Institute History
Description
With a lingering drip of sweat, the early trickle of coming rain and the serendipity of a blooming lotus, the three seasons of Vietnam are set in motion: each unfolding to tell the intertwining stories of three destined individuals in post-war, modern day Saigon(Ho Chi Ming City).
The Dry Season is the harsh portrayal of a cyclo("rickshaw-like" three wheeled bicycle taxi) driver who falls in love with a high society call girl he rides home every night during the hot, dry months. She instead sees her pathway out of poverty in the foreign men she sleeps with and desires to be like them. Through his story we witness the lives of the underclass who live in the shadows of a growing city. Their existence is in the back alleys, behind the rising hotels and skyscrapers seen by them as "the other world".

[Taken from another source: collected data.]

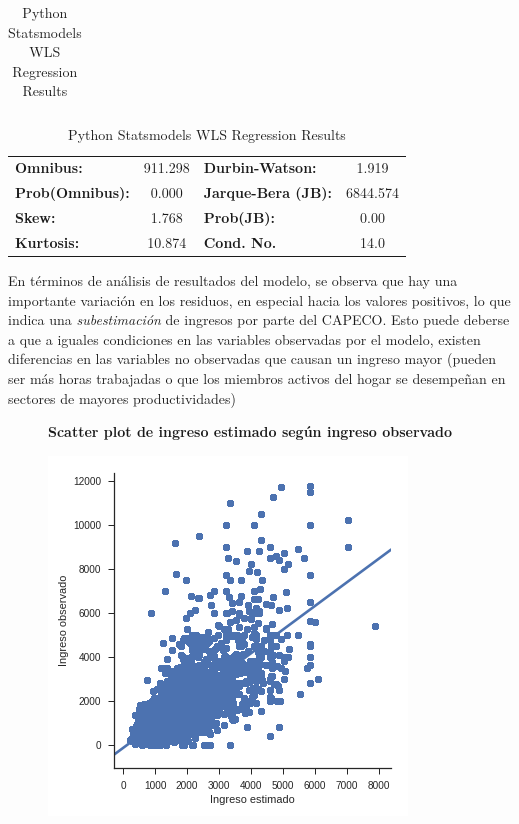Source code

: \begin{table}
\begin{tabular}{lccccc}
	\end{tabular}
	\begin{tabular}{lclc}
		\textbf{Omnibus:}       & 911.298 & \textbf{  Durbin-Watson:     } &    1.919  \\
		\textbf{Prob(Omnibus):} &   0.000 & \textbf{  Jarque-Bera (JB):  } & 6844.574  \\
		\textbf{Skew:}          &   1.768 & \textbf{  Prob(JB):          } &     0.00  \\
		\textbf{Kurtosis:}      &  10.874 & \textbf{  Cond. No.          } &     14.0  \\
		
	\end{tabular}
	\caption{Python Statsmodels WLS Regression Results}
	\label{tab:capecoVipcfSinOut}
\end{table}

En términos de análisis de resultados del modelo, se observa que hay una importante variación en los residuos, en especial hacia los valores positivos, lo que indica una \textit{subestimación} de ingresos por parte del CAPECO. Esto puede deberse a que a iguales condiciones en las variables observadas por el modelo, existen diferencias en las variables no observadas que causan un ingreso mayor (pueden ser más horas trabajadas o que los miembros activos del hogar se desempeñan en sectores de mayores productividades) 


     \begin{figure}[!htb]
     	\centering
     	\textbf{Scatter plot de ingreso estimado según ingreso observado}\par\medskip
     	\includegraphics[scale = 0.4]{../img/capitulo3/evalCapecoVipcf1.png}
     	\caption{}
     	\label{fig:evalCapecoVipcf1.png}
     \end{figure}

The Wet Season follows the adventures of an eight-year old street urchin for one rainy night as he loses his wooden peddling case and wanders the city to find it. Without his case identity is lost, becoming invisible in his own streets. In his night of drifting, he inadvertently saves another street urchin, a six-year old orphaned girl who ends up following him for the remainder of the wet night. Although never exchanging a single word, a bond grows as they find simple comfort in each other's presence. They are Buoi Doi(children of dust) and the night world of Saigon, with its return of drug dealers, prostitutes, sleazy bars and crowded nightclubs, is revealed through their eyes.
The Growth Season is a lyrical tale of a lotus picker who comes to the city every morning to sell her white flowers. Although it has been a season of abundance, her simple livelihood is threatened by an emerging company that mass produces plastic lotuses which neither wilt nor die. Along, the way, she befriends the master of the plantation, an eccentric poet whose self-punishment keeps him hidden from the outside world. Told with poetic songs and songful poems, their friendship initiates from coincidence , but finalizes through fate. The story ultimately acts as a metaphor for those outcast by a disaffecting society.
With the subtly of changing seasons, the three stories interweave together into a single , cohesive narrative representation of a people trying to find their place within the changes of an industrializing society.